Instructions#

Globant’s Data Engineering Coding Challenge#

Welcome to Globant’s Data Engineering coding challenge!

You will find several different sections in here. Mind that:

  • You can choose which sections to solve based on your experience and available time.

  • If you don’t know how to solve a section, you can proceed with the following one.

  • You can use whichever language, libraries, and frameworks that you want.

  • The usage of cloud services is allowed, you can choose whichever cloud provider that you want.

  • Try to always apply best practices and develop a scalable solution.

  • We recommend you to solve everything.

  • If you don’t have time to solve any sections, try to think the toolstack you would like to use and the resulting architecture, and why.

  • Every complement you might want to add is highly welcome!

  • In case you have a personal GitHub repository to share with the interviewer, please do!

Section 1: API#

In the context of a DB migration with 3 different tables (departments, jobs, employees), create a local REST API that must:

  1. Receive historical data from CSV files.
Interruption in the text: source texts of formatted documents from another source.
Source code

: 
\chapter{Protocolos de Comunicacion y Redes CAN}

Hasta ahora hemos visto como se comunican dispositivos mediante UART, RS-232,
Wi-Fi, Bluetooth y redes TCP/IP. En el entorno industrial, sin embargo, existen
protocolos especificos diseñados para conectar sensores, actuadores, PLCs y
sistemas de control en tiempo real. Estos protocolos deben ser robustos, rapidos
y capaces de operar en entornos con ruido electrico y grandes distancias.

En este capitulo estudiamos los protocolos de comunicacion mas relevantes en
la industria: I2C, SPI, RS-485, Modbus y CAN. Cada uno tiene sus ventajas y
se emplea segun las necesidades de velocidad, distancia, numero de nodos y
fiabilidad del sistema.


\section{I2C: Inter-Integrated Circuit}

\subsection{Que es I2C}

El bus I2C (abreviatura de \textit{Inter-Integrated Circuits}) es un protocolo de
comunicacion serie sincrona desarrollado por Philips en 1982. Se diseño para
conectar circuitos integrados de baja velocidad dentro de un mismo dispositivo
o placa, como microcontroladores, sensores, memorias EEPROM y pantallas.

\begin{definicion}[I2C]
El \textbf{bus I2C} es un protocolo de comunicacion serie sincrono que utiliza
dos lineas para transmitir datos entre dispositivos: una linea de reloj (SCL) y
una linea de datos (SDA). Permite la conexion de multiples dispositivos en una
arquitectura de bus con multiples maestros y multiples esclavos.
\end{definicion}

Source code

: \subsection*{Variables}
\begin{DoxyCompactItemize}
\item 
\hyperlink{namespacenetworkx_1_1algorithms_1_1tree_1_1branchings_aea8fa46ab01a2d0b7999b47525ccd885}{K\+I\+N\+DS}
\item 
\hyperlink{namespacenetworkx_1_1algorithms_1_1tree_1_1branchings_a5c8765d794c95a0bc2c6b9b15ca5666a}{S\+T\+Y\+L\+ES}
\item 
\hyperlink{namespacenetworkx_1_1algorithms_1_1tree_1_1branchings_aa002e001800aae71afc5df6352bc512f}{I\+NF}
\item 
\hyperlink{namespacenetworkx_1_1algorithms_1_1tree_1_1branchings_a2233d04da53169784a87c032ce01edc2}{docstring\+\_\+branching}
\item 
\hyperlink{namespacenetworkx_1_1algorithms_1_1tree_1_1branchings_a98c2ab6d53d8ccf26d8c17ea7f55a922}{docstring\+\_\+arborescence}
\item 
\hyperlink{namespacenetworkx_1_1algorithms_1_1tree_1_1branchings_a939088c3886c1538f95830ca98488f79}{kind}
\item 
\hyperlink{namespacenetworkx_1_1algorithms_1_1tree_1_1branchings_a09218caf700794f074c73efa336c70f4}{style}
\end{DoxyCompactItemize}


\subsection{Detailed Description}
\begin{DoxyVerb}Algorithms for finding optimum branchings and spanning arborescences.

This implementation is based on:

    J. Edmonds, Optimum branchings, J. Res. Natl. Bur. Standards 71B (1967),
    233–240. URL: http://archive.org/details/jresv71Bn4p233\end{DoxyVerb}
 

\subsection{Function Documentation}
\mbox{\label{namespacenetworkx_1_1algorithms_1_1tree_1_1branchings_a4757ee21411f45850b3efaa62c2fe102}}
  2. Upload these files to the new DB.

  3. Be able to insert batch transactions (1 up to 1000 rows) with one request

You need to publish your code in GitHub. It will be taken into account if frequent updates are made to the repository that allow analyzing the development process. Ideally, create a markdown file for the README.md

Clarifications#

  • You decide the origin where the CSV files are located.

  • You decide the destination database type, but it must be a SQL database.

  • The CSV file is comma separated.

Section 2: SQL#

You need to explore the data that was inserted in the previous section. The stakeholders ask for some specific metrics they need. You should create an end-point for each requirement.

Requirements#

  • Number of employees hired for each job and department in 2021 divided by quarter. The table must be ordered alphabetically by department and job.

Output example:

department

job

Q1

Q2

Q3

Q4

Staff

Recruiter

3

0

7

11

Staff

Manager

2

1

0

2

Supply chain

Manager

0

1

3

0

  • List of IDs, name and number of employees hired of each department that hired more employees than the mean of employees hired in 2021 for all the departments, ordered by the number of employees hired (descending).

ID

department

hired

7

Staff

45

9

Supply Chain

12

Bonus Track! Cloud, Testing & Containers#

Add the following to your solution to make it more robust:

  • Host your architecture in any public cloud (using the services you consider more adequate).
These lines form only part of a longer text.